= Totally drug-resistant tuberculosis =

Tuberculosis that is resistant to more drugs than XDR-TB

Totally drug-resistant tuberculosis (TDR-TB) is a generic term for tuberculosis strains that are resistant to a wider range of drugs than strains classified as extensively drug-resistant tuberculosis. Extensively drug resistant tuberculosis is tuberculosis that is resistant to isoniazid and rifampicin, any fluoroquinolone, and any of the three second line injectable TB drugs (amikacin, capreomycin, and kanamycin). TDR-TB has been identified in three countries; India, Iran, and Italy. The term was first presented in 2006, in which it showed that TB was resistant to many second line drugs and possibly all the medicines used to treat the disease. Lack of testing made it unclear which drugs the TDR-TB were resistant to.

The emergence of TDR-TB has been documented in four major publications. However, it is not recognized by the World Health Organization. This is because the term defined as "totally drug resistant" has not been applied to the disease of tuberculosis. Certain strains of TB have not been properly tested to be deemed resistant due to lack of in vitro testing.

TDR-TB has resulted from further mutations within the bacterial genome to confer resistance, beyond those seen in XDR- and MDR-TB. Development of resistance is associated with poor management of cases. As of 2011, drug susceptibility testing is done in less than 5% of TB cases globally Without testing to determine drug resistance profiles, MDR- or XDR-TB patients may develop resistance to additional drugs and can continue to spread the disease to others. TDR-TB is relatively poorly documented, as many countries do not test patient samples against a broad enough range of drugs to diagnose such a comprehensive array of resistance. The United Nations' Special Programme for Research and Training in Tropical Diseases has set up the TDR Tuberculosis Specimen Bank to archive specimens of TDR-TB.

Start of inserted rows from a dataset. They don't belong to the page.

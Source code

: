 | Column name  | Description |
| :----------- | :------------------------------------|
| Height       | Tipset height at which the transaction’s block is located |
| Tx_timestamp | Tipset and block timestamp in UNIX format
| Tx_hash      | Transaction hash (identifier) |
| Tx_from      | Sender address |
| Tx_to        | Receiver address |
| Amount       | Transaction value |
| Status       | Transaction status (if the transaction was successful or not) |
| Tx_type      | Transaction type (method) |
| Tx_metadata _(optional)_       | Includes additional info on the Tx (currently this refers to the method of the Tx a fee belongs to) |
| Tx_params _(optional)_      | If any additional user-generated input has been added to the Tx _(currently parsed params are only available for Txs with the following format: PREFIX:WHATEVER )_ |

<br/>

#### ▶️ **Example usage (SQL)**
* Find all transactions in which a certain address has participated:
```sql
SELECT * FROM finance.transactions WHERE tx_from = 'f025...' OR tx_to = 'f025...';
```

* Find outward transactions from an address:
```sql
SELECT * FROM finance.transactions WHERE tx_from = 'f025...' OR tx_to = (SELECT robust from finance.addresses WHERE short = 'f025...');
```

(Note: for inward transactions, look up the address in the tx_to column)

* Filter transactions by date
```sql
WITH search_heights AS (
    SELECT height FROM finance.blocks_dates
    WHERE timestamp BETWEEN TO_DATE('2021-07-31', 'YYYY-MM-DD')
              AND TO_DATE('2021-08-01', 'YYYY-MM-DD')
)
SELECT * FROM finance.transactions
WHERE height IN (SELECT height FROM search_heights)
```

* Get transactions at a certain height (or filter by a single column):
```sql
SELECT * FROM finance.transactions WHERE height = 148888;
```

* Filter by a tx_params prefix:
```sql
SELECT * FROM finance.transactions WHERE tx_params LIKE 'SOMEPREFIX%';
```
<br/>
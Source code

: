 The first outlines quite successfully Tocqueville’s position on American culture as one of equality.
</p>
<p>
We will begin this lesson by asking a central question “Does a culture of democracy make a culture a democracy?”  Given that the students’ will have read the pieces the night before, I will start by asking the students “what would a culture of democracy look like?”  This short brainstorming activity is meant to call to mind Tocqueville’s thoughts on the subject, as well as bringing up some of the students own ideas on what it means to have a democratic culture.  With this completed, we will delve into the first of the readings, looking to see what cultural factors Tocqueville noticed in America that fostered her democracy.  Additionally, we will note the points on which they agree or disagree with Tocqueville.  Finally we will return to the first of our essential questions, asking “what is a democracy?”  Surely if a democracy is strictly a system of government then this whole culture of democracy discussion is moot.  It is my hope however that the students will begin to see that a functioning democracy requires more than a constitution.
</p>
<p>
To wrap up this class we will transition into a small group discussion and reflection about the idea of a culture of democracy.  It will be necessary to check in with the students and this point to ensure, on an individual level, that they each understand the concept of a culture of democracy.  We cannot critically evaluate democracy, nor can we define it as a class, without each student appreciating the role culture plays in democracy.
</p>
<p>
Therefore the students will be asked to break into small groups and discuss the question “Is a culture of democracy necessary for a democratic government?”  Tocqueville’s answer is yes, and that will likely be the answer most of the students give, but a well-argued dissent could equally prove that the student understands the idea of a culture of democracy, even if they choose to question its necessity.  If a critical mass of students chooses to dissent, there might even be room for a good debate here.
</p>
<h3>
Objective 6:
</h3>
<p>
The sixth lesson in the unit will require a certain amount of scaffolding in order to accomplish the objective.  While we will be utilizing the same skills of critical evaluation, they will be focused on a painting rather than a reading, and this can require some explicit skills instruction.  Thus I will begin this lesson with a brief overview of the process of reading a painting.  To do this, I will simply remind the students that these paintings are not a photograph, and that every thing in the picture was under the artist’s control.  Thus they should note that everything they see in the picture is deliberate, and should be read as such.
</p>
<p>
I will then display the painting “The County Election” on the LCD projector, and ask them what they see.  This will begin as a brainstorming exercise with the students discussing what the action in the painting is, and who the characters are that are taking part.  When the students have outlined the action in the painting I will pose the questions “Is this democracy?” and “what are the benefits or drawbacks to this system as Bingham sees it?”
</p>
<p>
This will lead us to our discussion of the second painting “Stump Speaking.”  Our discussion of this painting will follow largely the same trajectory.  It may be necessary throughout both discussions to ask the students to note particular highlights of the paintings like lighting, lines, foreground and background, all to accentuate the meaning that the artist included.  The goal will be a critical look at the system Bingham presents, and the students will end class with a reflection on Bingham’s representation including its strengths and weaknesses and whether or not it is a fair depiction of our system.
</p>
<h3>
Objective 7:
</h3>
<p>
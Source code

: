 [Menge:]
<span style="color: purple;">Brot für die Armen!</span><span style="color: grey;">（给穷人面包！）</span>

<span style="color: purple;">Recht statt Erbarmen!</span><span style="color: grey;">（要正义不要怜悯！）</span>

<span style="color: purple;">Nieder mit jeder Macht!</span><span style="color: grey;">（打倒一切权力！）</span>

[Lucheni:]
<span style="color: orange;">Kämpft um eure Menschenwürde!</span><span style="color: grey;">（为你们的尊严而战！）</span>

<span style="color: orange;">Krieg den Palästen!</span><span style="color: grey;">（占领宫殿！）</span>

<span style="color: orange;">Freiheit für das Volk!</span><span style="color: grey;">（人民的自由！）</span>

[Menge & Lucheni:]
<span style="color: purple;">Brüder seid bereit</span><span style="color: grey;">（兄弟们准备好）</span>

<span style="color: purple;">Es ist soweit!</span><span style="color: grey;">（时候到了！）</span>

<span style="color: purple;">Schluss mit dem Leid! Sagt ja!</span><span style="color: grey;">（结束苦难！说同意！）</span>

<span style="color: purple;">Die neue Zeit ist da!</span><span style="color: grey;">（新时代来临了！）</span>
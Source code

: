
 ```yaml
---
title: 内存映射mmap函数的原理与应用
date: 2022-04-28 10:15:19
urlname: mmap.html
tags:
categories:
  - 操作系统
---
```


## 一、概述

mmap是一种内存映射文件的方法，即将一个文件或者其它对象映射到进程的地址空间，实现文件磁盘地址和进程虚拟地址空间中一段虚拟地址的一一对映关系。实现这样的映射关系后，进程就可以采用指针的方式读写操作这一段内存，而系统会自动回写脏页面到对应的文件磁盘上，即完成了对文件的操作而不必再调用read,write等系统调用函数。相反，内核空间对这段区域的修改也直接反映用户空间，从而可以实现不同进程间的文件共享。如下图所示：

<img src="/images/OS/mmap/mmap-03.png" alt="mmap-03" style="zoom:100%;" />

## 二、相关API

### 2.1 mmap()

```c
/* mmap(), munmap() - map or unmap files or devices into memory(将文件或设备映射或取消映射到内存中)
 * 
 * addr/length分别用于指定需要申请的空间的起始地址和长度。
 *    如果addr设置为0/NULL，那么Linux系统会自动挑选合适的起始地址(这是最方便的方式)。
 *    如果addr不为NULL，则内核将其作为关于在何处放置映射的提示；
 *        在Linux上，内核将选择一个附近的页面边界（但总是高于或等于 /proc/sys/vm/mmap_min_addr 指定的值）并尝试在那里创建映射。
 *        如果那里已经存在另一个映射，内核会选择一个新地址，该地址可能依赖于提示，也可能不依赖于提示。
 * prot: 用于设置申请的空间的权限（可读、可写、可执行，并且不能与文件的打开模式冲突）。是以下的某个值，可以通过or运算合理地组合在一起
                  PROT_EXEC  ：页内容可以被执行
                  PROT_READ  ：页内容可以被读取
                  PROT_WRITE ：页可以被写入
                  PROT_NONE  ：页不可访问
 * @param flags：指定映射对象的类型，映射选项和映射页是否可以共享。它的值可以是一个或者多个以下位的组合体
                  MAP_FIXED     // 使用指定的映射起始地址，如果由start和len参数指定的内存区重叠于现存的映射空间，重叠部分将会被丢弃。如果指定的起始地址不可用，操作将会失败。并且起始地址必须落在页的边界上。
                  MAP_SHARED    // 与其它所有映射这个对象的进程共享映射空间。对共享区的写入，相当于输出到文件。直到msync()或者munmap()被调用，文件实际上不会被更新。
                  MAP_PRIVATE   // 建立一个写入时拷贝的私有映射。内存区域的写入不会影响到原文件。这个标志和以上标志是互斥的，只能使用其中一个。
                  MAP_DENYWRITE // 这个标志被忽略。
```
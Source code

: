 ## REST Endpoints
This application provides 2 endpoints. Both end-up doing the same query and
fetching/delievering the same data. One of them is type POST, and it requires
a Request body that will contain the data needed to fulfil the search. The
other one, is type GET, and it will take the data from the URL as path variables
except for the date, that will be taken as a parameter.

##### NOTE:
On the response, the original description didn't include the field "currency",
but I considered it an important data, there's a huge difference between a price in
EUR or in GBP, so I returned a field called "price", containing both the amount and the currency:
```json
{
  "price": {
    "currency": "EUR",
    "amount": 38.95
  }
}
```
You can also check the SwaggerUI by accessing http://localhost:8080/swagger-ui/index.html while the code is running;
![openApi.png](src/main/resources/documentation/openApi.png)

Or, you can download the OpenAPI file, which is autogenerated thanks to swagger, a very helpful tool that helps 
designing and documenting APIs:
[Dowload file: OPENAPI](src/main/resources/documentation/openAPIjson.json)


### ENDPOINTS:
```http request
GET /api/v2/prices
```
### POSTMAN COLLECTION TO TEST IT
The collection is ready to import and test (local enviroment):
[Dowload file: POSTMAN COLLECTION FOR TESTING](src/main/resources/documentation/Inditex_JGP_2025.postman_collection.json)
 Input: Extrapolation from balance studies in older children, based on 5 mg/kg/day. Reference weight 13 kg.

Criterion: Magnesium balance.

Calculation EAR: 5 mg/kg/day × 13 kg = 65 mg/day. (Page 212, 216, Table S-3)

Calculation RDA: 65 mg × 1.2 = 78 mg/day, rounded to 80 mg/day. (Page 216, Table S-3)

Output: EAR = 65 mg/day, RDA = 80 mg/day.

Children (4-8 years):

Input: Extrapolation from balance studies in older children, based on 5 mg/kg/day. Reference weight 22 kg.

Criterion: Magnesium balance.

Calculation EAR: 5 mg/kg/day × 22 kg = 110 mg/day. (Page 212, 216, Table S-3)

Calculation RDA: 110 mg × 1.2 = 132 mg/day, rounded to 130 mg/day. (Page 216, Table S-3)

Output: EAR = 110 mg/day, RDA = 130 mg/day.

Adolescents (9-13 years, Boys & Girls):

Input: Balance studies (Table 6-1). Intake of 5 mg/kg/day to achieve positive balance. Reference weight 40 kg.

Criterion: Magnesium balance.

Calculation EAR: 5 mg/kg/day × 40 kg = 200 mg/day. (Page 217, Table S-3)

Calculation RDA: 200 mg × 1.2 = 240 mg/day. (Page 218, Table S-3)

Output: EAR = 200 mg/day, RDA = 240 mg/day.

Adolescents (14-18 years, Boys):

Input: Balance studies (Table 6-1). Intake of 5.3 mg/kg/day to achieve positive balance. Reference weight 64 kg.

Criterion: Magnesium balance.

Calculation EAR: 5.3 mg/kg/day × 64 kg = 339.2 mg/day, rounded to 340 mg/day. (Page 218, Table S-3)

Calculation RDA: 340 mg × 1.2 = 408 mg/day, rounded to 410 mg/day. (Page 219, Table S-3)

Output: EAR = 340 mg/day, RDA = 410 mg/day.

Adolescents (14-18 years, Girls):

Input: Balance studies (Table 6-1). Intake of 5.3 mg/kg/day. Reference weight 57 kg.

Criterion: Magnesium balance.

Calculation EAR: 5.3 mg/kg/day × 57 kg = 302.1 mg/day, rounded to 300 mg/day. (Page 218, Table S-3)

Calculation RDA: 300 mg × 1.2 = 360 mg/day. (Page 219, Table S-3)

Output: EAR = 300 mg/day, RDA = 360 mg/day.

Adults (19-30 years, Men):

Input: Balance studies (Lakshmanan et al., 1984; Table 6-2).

There have been a few examples of cases in several countries, including India, Iran, and Italy. Cases of TDR-TB have also been reported in the United States. The first case was found in a young man from Peru named Oswaldo Juarez. Juarez was in the United States for school and to study the English language. About a year later he was voluntarily sent to A.G. Holley State Hospital. They treated him with unconventional drugs that are not usually used for TB in extremely high doses. He stayed in that hospital for over nineteen months, but left cured of TB.